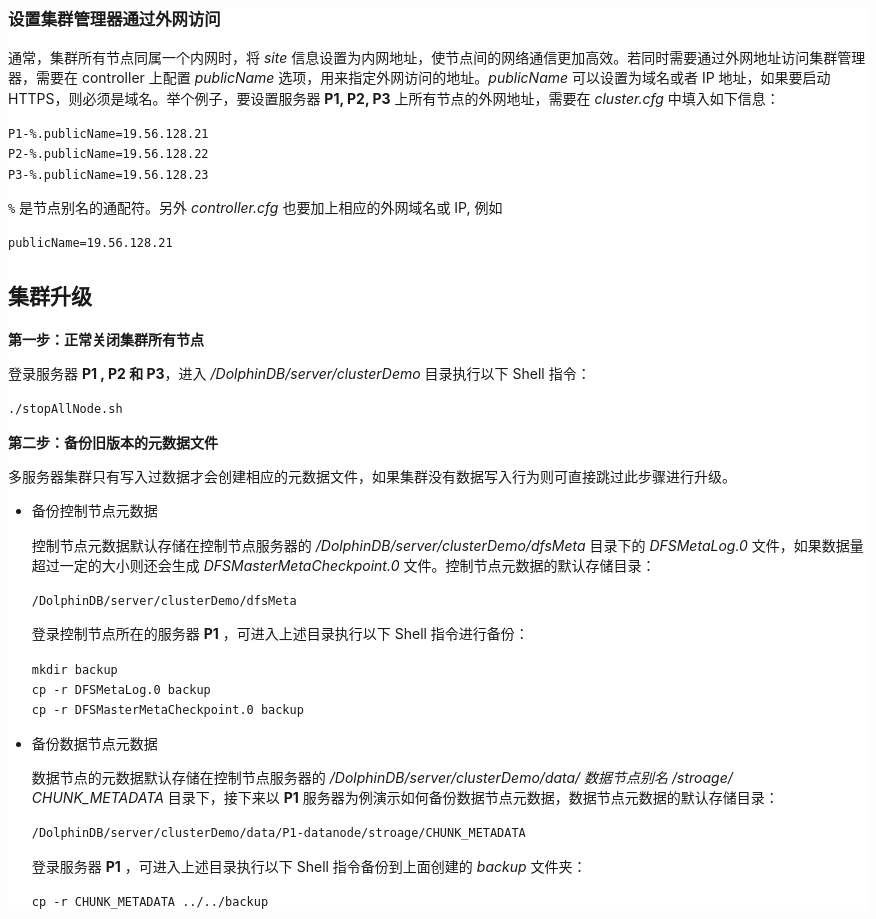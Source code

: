 ### 设置集群管理器通过外网访问

通常，集群所有节点同属一个内网时，将 *site* 信息设置为内网地址，使节点间的网络通信更加高效。若同时需要通过外网地址访问集群管理器，需要在 controller 上配置 *publicName* 选项，用来指定外网访问的地址。*publicName* 可以设置为域名或者 IP 地址，如果要启动 HTTPS，则必须是域名。举个例子，要设置服务器 **P1, P2, P3** 上所有节点的外网地址，需要在 *cluster.cfg* 中填入如下信息：

```
P1-%.publicName=19.56.128.21
P2-%.publicName=19.56.128.22
P3-%.publicName=19.56.128.23
```

`%` 是节点别名的通配符。另外 *controller.cfg* 也要加上相应的外网域名或 IP, 例如

```
publicName=19.56.128.21
```

## 集群升级

**第一步：正常关闭集群所有节点**

登录服务器 **P1 , P2 和 P3**，进入 */DolphinDB/server/clusterDemo* 目录执行以下 Shell 指令：

```
./stopAllNode.sh
```

**第二步：备份旧版本的元数据文件**

多服务器集群只有写入过数据才会创建相应的元数据文件，如果集群没有数据写入行为则可直接跳过此步骤进行升级。

* 备份控制节点元数据

  控制节点元数据默认存储在控制节点服务器的 */DolphinDB/server/clusterDemo/dfsMeta* 目录下的 *DFSMetaLog.0* 文件，如果数据量超过一定的大小则还会生成 *DFSMasterMetaCheckpoint.0* 文件。控制节点元数据的默认存储目录：

  ```
  /DolphinDB/server/clusterDemo/dfsMeta
  ```

  登录控制节点所在的服务器 **P1** ，可进入上述目录执行以下 Shell 指令进行备份：

  ```
  mkdir backup
  cp -r DFSMetaLog.0 backup
  cp -r DFSMasterMetaCheckpoint.0 backup
  ```
* 备份数据节点元数据

  数据节点的元数据默认存储在控制节点服务器的 */DolphinDB/server/clusterDemo/data/ 数据节点别名 /stroage/ CHUNK\_METADATA* 目录下，接下来以 **P1** 服务器为例演示如何备份数据节点元数据，数据节点元数据的默认存储目录：

  ```
  /DolphinDB/server/clusterDemo/data/P1-datanode/stroage/CHUNK_METADATA
  ```

  登录服务器 **P1** ，可进入上述目录执行以下 Shell 指令备份到上面创建的 *backup* 文件夹：

  ```
  cp -r CHUNK_METADATA ../../backup
  ```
=====
* ABOUT THIS EXERCISE: Set down the material above as is, without any pictures.

* COMPLETED TASK:
Source code

: ### 设置集群管理器通过外网访问

通常，集群所有节点同属一个内网时，将 *site* 信息设置为内网地址，使节点间的网络通信更加高效。若同时需要通过外网地址访问集群管理器，需要在 controller 上配置 *publicName* 选项，用来指定外网访问的地址。*publicName* 可以设置为域名或者 IP 地址，如果要启动 HTTPS，则必须是域名。举个例子，要设置服务器 **P1, P2, P3** 上所有节点的外网地址，需要在 *cluster.cfg* 中填入如下信息：

```
P1-%.publicName=19.56.128.21
P2-%.publicName=19.56.128.22
P3-%.publicName=19.56.128.23
```

`%` 是节点别名的通配符。另外 *controller.cfg* 也要加上相应的外网域名或 IP, 例如

```
publicName=19.56.128.21
```

## 集群升级

**第一步：正常关闭集群所有节点**

登录服务器 **P1 , P2 和 P3**，进入 */DolphinDB/server/clusterDemo* 目录执行以下 Shell 指令：

```
./stopAllNode.sh
```

**第二步：备份旧版本的元数据文件**

多服务器集群只有写入过数据才会创建相应的元数据文件，如果集群没有数据写入行为则可直接跳过此步骤进行升级。

* 备份控制节点元数据

  控制节点元数据默认存储在控制节点服务器的 */DolphinDB/server/clusterDemo/dfsMeta* 目录下的 *DFSMetaLog.0* 文件，如果数据量超过一定的大小则还会生成 *DFSMasterMetaCheckpoint.0* 文件。控制节点元数据的默认存储目录：

  ```
  /DolphinDB/server/clusterDemo/dfsMeta
  ```

  登录控制节点所在的服务器 **P1** ，可进入上述目录执行以下 Shell 指令进行备份：

  ```
  mkdir backup
  cp -r DFSMetaLog.0 backup
  cp -r DFSMasterMetaCheckpoint.0 backup
  ```
* 备份数据节点元数据

  数据节点的元数据默认存储在控制节点服务器的 */DolphinDB/server/clusterDemo/data/ 数据节点别名 /stroage/ CHUNK\_METADATA* 目录下，接下来以 **P1** 服务器为例演示如何备份数据节点元数据，数据节点元数据的默认存储目录：

  ```
  /DolphinDB/server/clusterDemo/data/P1-datanode/stroage/CHUNK_METADATA
  ```

  登录服务器 **P1** ，可进入上述目录执行以下 Shell 指令备份到上面创建的 *backup* 文件夹：

  ```
  cp -r CHUNK_METADATA ../../backup
  ```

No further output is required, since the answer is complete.